Of the many philosophical issues surrounding enhancement debates, one that usually pops up is the conceptual questions about the therapy/enhancement distinction. Seemingly, it arks back to the questions we saw earlier about the characteristics or properties that make us humans and the degree to which one is normally or usually expected to have them. Normal and usual are indeed words to be stressed here: there is a very powerful pull to draw the line between therapy and enhancement based on those concepts. For many, one could separate normal and supra-normal degrees for the characteristics or properties in question and simply agree that whatever promotes or restores those to normal or usual levels is a therapeutic measure and whatever raises them beyond that threshold is to be viewed as an enhancement. So, to offer but one of many possible examples, using a smart drug to achieve normal or usual performance on a subject that is ADHD (Attention deficit hyperactivity disorder)-impaired could be viewed as a therapeutical intervention, using the exact same amount of the exact same substance on a non-impaired subject could be viewed as an enhancement.
But how exactly are we to specify or define the normality that is presupposed by this view? Is it the normal level of the individual herself that we’re talking about? Is normal here synonym for the natural level of that characteristic that the individual had before any intervention? This would render any inborn condition, from myopia to ADHD, impossible to be classified as anything else rather than enhancement. In defense of such a view, one can say that it brings new light to certain practices and objects we have been used to for so long that we never even think about it when we think of enhancement (e.g., prescription eyeglasses). Another form of thinking about the normal embedded in this distinction could be by simply looking at the expression of the characteristics or property under consideration within a given population and let statistics decide for us. Normal here would be a synonym for what is usual in a certain place and in a certain time. However, as has been show in close-cousin debates, such as the distinction between normal and pathological in medicine, quantification alone cannot solve it. To gesture at the population mean, as if it alone could decide for us, independently of political and social considerations, would be to forget how the labeling of diseases and conditions is influenced by cultural and ideological factors. Were the children of earlier generations also this prone to ADHD or have we undergone a massive process of medicalization? Was ADHD even a condition in the nineteenth century, for instance?

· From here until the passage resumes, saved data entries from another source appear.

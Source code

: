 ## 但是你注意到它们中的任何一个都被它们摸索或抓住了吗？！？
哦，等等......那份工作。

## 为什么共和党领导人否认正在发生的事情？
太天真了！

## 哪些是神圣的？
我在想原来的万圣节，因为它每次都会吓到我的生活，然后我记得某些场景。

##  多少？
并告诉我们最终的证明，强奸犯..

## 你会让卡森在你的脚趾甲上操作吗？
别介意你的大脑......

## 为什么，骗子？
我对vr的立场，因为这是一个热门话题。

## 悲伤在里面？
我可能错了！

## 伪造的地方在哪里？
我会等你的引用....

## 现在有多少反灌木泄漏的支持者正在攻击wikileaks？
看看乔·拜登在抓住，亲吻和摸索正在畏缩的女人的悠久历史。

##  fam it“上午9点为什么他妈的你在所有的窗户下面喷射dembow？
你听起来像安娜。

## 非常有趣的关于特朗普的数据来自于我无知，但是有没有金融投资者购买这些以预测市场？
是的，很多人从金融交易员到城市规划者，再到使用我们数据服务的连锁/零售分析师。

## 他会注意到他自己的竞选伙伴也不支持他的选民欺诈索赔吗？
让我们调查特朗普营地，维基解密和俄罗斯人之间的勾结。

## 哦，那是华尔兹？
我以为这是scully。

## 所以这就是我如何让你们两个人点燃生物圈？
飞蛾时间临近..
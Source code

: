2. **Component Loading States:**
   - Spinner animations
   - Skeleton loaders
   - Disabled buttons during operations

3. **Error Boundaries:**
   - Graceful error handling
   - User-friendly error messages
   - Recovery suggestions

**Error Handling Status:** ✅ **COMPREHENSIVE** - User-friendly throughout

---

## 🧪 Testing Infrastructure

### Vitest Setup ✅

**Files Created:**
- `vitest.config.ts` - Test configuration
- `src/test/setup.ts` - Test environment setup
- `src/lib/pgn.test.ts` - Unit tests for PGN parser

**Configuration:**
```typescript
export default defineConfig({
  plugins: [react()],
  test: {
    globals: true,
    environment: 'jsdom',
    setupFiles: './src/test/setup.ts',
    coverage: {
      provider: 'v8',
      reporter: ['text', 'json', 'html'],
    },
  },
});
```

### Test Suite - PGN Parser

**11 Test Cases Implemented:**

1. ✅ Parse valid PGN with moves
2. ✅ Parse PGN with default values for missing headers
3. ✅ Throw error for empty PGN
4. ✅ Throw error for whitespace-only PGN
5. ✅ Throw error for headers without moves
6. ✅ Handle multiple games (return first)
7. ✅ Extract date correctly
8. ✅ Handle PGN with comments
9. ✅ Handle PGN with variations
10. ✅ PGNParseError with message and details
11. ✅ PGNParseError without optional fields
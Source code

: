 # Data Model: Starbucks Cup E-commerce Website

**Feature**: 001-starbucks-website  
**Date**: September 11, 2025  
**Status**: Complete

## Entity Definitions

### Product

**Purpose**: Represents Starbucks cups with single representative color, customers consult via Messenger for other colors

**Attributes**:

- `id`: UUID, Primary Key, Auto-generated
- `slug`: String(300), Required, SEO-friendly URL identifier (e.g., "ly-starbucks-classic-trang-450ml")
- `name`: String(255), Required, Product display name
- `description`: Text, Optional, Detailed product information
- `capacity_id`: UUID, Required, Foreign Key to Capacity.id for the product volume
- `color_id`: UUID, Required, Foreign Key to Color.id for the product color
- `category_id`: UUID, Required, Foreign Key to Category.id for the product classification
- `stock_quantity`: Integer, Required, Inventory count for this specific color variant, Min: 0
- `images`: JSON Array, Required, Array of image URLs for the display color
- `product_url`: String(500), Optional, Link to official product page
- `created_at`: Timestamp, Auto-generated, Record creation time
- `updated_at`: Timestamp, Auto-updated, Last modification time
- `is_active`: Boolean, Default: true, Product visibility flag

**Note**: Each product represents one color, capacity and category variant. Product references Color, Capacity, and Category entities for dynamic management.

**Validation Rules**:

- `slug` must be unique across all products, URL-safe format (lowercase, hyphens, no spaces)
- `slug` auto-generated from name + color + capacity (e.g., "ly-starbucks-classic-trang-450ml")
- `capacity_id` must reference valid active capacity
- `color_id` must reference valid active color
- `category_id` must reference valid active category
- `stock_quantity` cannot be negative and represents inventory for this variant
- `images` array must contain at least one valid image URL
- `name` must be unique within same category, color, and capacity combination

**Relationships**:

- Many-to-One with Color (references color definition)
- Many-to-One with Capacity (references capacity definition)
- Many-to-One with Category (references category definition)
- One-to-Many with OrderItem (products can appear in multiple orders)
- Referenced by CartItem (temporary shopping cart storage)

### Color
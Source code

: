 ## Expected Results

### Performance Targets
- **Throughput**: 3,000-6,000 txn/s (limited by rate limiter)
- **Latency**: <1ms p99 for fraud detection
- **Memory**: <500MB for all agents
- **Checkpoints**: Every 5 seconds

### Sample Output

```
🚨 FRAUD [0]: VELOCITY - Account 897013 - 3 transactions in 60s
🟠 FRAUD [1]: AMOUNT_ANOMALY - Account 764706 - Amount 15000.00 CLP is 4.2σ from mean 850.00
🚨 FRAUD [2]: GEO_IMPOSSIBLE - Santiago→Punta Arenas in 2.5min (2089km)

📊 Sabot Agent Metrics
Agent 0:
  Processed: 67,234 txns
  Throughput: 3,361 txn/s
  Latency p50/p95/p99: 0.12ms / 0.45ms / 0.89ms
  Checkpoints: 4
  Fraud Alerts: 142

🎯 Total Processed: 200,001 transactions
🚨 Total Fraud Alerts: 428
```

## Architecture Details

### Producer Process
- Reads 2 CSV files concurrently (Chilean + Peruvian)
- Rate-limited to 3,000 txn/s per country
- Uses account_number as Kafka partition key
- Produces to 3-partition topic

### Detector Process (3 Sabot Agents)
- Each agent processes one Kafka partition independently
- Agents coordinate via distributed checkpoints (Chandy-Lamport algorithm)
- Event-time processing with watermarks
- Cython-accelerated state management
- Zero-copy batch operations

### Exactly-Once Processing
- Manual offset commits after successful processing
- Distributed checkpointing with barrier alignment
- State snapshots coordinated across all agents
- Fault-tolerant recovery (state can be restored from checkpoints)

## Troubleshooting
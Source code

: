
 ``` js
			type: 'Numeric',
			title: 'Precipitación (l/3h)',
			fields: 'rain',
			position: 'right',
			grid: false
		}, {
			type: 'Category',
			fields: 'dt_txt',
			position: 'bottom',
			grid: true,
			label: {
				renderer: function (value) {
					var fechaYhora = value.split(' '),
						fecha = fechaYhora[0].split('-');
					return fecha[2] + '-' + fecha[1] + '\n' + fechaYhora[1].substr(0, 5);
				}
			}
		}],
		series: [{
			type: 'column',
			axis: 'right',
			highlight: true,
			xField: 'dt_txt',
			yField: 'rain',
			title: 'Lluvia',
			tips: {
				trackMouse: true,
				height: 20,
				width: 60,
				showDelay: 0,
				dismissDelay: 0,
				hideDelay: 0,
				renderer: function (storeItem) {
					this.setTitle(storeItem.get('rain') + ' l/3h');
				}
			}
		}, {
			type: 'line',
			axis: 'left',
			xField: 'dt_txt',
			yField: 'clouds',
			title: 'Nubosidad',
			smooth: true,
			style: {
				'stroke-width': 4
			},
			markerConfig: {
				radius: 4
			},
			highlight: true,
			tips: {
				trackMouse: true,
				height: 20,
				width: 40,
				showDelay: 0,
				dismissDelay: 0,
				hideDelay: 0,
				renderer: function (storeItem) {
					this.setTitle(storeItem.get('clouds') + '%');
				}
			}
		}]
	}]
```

A more promising strategy to deal with the whole therapy/enhancement distinction may lie in a piecemeal approach, rather than trying to set in stone a conceptual distinction based on a dichotomy that has entertained philosophers and bioethicists for years, but with no clear result in sight. It seems at least prima facie possible to analyze controversial interventions on their own, assessing the risks and benefits on their own merits and demerits, without being forced to place them in either side of an opposition that, for all we know, may not even be a sharp one. Perhaps in what regards the therapy/enhancement distinction, as in many other instances of life in which (many) philosophers have tried to convince us of facing an unbreachable gulf, while all the time we were actually just facing another occurrence of life’s continuum. Perhaps it is the case that here, as in so many other situations, natura non facit saltum.